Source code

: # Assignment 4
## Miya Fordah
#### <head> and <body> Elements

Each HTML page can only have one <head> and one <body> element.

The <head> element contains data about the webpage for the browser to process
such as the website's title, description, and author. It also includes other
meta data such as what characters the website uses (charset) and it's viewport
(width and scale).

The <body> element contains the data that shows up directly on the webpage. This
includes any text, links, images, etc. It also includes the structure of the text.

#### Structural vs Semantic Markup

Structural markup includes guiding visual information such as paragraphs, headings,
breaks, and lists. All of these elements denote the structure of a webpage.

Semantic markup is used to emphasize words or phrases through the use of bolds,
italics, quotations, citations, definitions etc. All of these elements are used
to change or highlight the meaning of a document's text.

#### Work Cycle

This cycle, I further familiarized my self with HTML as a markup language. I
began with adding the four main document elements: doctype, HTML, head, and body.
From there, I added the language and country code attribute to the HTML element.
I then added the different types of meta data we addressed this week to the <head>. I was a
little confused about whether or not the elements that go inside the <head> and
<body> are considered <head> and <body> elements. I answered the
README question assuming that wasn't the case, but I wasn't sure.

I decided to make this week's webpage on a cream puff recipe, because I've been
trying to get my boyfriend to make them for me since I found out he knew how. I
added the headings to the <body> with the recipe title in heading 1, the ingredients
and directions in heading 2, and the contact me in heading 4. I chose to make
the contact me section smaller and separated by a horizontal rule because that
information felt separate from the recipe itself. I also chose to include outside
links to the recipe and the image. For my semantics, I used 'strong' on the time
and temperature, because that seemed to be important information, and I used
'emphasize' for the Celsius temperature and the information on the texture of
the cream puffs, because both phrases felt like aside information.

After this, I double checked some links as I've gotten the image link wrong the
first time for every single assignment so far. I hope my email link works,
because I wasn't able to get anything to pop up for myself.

----------------------------------------

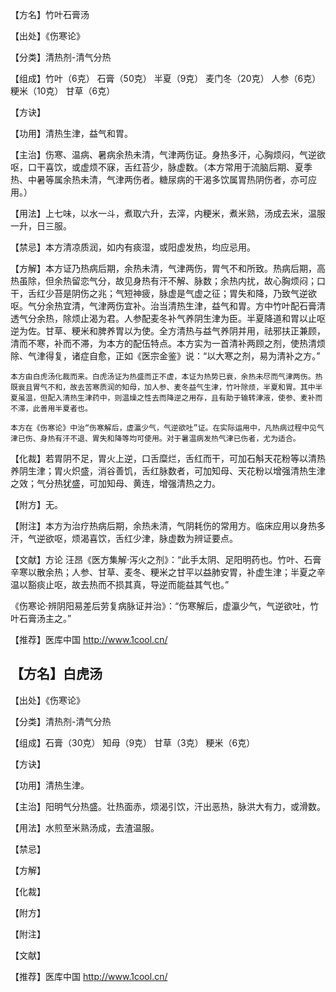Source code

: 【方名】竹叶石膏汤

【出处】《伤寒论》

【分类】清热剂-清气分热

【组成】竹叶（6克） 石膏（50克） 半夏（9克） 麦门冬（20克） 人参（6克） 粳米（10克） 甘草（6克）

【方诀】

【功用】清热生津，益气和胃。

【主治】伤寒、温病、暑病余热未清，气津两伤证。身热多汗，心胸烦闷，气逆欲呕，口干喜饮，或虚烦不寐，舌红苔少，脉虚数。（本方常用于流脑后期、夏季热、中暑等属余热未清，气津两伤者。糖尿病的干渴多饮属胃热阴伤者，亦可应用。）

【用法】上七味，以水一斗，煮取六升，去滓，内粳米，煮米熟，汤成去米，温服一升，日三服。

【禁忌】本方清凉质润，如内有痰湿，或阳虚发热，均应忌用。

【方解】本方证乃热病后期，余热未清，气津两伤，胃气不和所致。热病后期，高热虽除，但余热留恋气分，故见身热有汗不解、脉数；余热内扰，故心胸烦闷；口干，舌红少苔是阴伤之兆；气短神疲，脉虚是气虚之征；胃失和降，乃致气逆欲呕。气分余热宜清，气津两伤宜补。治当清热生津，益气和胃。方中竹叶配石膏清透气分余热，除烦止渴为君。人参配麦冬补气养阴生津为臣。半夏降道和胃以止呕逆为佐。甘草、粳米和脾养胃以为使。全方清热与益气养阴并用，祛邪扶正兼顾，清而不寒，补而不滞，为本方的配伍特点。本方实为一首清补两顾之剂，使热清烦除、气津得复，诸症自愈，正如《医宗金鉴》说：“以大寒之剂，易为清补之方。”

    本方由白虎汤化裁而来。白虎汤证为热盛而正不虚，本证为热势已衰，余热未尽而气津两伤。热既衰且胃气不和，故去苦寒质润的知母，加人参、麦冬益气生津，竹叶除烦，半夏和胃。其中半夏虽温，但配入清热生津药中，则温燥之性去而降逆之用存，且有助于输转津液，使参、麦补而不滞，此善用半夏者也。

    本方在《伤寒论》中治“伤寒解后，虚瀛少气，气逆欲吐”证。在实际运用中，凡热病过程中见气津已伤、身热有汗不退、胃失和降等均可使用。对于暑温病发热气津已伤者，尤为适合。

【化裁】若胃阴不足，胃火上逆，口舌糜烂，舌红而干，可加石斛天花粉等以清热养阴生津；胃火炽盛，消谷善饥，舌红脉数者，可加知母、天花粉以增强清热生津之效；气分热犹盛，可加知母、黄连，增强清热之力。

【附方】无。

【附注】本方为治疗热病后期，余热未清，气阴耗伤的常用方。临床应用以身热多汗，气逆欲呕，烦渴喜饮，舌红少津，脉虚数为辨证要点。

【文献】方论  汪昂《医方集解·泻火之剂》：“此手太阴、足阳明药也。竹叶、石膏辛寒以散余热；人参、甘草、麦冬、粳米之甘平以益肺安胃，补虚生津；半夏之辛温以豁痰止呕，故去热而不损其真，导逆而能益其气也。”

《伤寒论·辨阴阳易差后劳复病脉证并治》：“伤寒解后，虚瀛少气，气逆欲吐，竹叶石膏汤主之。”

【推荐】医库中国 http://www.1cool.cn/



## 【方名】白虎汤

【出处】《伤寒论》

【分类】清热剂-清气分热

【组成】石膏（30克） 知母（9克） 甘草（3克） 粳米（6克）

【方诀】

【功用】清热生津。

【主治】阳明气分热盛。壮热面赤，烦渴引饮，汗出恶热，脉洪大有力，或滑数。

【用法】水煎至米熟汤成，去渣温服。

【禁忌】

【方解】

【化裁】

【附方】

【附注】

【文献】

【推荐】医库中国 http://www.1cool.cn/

----------------------------------------

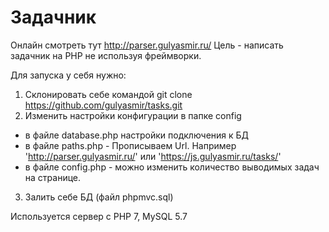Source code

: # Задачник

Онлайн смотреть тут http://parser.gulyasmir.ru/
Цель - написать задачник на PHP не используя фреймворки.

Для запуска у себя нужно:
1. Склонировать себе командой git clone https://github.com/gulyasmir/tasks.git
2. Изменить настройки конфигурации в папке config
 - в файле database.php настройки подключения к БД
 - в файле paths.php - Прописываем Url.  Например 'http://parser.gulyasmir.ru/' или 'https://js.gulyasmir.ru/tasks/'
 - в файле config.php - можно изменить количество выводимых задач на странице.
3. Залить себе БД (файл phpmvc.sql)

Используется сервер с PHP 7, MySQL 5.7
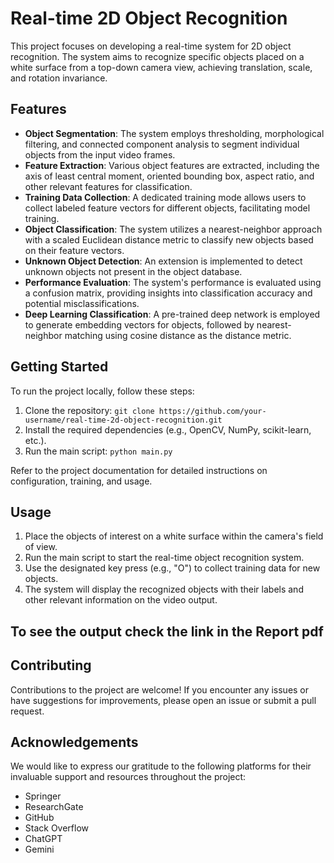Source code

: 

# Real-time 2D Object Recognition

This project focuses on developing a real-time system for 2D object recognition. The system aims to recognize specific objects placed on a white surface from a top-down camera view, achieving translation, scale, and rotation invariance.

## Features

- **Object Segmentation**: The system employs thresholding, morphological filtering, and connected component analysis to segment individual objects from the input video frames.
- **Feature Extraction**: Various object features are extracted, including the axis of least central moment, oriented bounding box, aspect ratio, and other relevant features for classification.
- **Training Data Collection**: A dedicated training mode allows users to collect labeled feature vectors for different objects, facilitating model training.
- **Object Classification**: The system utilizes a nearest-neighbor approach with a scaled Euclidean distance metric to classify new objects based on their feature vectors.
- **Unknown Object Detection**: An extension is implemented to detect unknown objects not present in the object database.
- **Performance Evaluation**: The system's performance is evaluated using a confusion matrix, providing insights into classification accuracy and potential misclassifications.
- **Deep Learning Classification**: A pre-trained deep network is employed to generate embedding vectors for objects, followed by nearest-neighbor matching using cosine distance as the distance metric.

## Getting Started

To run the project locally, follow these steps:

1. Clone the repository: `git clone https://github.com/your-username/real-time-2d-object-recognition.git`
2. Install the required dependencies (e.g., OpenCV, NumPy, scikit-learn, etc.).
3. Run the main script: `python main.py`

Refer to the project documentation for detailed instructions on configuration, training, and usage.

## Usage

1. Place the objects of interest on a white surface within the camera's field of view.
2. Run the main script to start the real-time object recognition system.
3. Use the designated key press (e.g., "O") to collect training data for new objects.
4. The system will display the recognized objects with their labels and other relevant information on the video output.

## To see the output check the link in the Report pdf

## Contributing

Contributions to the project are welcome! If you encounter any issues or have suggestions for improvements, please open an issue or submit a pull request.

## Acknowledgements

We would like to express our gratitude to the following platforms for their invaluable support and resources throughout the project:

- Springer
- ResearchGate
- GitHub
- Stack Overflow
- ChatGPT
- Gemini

----------------------------------------

* ABOUT THIS EXERCISE
Check each line of the listing above. Copy the ones with the word "chose".

* EXERCISE ANSWER
and directions in heading 2, and the contact me in heading 4. I chose to make
information felt separate from the recipe itself. I also chose to include outside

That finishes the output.